§ WHAT YOU SHOULD DO
Copy, from the entries below, each line in which the string "harvest" appears.

[Source data]
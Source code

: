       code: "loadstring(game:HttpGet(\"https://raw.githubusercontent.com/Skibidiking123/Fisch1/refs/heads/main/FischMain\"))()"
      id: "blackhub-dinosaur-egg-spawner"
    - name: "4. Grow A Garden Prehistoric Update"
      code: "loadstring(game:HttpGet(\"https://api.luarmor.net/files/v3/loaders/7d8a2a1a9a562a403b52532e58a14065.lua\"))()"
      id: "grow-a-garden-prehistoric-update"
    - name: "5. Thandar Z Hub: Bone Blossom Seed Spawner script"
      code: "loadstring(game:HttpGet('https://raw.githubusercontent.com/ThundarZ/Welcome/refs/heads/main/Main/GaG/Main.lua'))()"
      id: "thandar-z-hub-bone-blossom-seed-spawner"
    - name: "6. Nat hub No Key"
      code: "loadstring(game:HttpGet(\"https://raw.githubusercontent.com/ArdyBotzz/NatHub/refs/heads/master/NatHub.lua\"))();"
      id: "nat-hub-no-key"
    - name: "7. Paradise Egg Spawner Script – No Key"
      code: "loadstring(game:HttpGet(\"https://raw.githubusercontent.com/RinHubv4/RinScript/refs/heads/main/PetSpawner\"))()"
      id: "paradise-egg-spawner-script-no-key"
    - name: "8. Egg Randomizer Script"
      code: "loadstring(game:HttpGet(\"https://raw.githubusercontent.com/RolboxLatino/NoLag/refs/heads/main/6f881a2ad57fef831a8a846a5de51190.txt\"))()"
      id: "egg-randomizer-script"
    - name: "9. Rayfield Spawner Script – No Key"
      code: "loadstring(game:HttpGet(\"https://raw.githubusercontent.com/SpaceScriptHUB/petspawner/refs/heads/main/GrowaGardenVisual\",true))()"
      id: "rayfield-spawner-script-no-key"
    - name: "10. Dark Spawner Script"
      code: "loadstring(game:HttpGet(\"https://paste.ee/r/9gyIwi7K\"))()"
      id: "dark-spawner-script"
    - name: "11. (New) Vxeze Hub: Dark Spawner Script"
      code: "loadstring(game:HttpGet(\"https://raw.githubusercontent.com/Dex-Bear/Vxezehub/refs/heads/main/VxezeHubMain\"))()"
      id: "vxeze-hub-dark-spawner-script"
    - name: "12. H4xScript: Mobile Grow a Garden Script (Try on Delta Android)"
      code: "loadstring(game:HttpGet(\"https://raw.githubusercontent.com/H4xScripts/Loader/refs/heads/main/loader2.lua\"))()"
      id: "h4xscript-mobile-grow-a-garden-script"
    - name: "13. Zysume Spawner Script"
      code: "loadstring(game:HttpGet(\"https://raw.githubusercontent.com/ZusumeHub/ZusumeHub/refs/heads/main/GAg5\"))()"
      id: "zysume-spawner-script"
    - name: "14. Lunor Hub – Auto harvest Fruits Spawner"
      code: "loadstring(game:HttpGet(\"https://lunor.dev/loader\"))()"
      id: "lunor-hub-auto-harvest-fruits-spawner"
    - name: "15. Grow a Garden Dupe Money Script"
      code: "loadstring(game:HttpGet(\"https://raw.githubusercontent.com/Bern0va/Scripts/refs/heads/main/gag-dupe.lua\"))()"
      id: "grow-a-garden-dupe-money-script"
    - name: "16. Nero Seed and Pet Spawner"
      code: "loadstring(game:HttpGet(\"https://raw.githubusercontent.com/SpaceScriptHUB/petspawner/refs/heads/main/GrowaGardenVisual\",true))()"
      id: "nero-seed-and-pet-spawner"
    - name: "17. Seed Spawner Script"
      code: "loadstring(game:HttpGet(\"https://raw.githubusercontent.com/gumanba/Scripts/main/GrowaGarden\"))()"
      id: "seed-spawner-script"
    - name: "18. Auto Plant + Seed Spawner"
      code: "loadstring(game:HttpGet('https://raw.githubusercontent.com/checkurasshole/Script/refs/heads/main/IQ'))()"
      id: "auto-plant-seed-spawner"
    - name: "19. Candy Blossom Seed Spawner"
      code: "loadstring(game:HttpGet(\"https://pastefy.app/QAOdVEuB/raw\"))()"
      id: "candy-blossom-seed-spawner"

§ SOLVED PROBLEM
    - name: "14. Lunor Hub – Auto harvest Fruits Spawner"
      id: "lunor-hub-auto-harvest-fruits-spawner"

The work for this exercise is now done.